Murat Ağırel “Yağma” ile ilk kez Bursa’da

01.05.2023 10:49
Murat Ağırel “Yağma” ile ilk kez Bursa’da
Murat Ağırel “Yağma” ile ilk kez Bursa’da
Araştırmacı Gazeteci Yazar Murat Ağırel, 20 yıllık dönemin yağma dosyasını açtı. İçinden sadece parasal yağma değil, çürüme çıktı. Ağırel, rejimin kurumları, kadroları, bütçeleri nasıl dönüştürdüğünü, raporlara, belgelere ve derin araştırmalara dayanarak aydınlattığı VE Kırmızı Kedi Yayınevinden çıkan 5. kitabı "Yağma" ile okurlarıyla ilk kez Bursa Kitap Fuarında kitabın ilk çıktığı gün bir araya gelmiş oldu.

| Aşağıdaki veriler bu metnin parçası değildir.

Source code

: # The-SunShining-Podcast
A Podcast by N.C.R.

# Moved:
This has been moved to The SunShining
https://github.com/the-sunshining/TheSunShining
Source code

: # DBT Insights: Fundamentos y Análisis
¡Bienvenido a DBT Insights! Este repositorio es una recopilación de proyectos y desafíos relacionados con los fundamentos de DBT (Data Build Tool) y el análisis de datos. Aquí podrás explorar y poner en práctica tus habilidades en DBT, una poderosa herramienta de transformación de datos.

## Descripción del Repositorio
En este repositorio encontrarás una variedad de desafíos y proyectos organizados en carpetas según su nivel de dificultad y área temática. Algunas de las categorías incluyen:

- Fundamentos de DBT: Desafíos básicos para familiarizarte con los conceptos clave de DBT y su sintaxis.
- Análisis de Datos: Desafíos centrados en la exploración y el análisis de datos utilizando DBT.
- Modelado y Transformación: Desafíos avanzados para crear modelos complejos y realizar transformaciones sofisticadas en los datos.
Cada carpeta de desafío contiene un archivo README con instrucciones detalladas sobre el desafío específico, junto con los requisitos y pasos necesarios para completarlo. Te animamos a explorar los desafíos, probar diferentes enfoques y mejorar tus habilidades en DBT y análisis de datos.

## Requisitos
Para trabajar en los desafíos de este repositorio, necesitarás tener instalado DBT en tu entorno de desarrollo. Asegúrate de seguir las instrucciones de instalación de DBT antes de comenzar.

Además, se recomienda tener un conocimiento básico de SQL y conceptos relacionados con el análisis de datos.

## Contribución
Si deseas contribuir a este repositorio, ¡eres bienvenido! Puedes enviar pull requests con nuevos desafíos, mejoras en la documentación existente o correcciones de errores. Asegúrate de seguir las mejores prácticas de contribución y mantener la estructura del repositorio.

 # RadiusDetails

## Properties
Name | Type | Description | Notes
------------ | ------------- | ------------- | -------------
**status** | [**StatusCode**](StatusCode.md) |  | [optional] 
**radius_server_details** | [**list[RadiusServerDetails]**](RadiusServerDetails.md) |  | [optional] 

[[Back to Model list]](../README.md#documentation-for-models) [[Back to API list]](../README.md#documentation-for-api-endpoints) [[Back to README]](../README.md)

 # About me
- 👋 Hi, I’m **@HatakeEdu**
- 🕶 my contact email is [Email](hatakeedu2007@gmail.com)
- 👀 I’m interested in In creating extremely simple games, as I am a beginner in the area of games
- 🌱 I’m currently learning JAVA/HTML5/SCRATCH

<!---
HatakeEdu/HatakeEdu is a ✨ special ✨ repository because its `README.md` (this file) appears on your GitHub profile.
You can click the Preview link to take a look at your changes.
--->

Ağırel'in yağma kitabında özellikle Türk Kızılay'la ilgili birçok belge ve ilk defa yayınlanan birçok konu dikkati çekerken özellikle şu başlıklar dikkati çekiyor:

• Kızılay dosyası: Çadırdan kana, ihalelerden kurban kesimlerine

• AKP'ye yakın vakıflara Kızılay üzerinden aktarılan paralar

• Sayıştay raporuna göre kaç bin çocuğumuza son kullanma tarihi geçmiş aşı yapıldı?

• 1 cm kalınlık üzerinden kaç milyar liralık asfalt yolsuzluğu yapıldı?

• Şehir hastanelerinin kamuya zararı ne kadar?

• 9 gün önce kurulan şirket, milyonluk ihaleyi nasıl alabildi?

• Boğaziçi başta, bazı üniversitelerdeki kayıp tarihi eserlerin sırrı

• Üniversitelere atamalarda hangi usulsüzlükler yapıldı?

 Binlerce kadro kimlere, hangi yollarla peşkeş çekildi?

• TÜİK'in gelir-gider tablosundaki hatanın miktarı

• Alınmayan bilgisayarlara ödenen paralar kimlere aktı?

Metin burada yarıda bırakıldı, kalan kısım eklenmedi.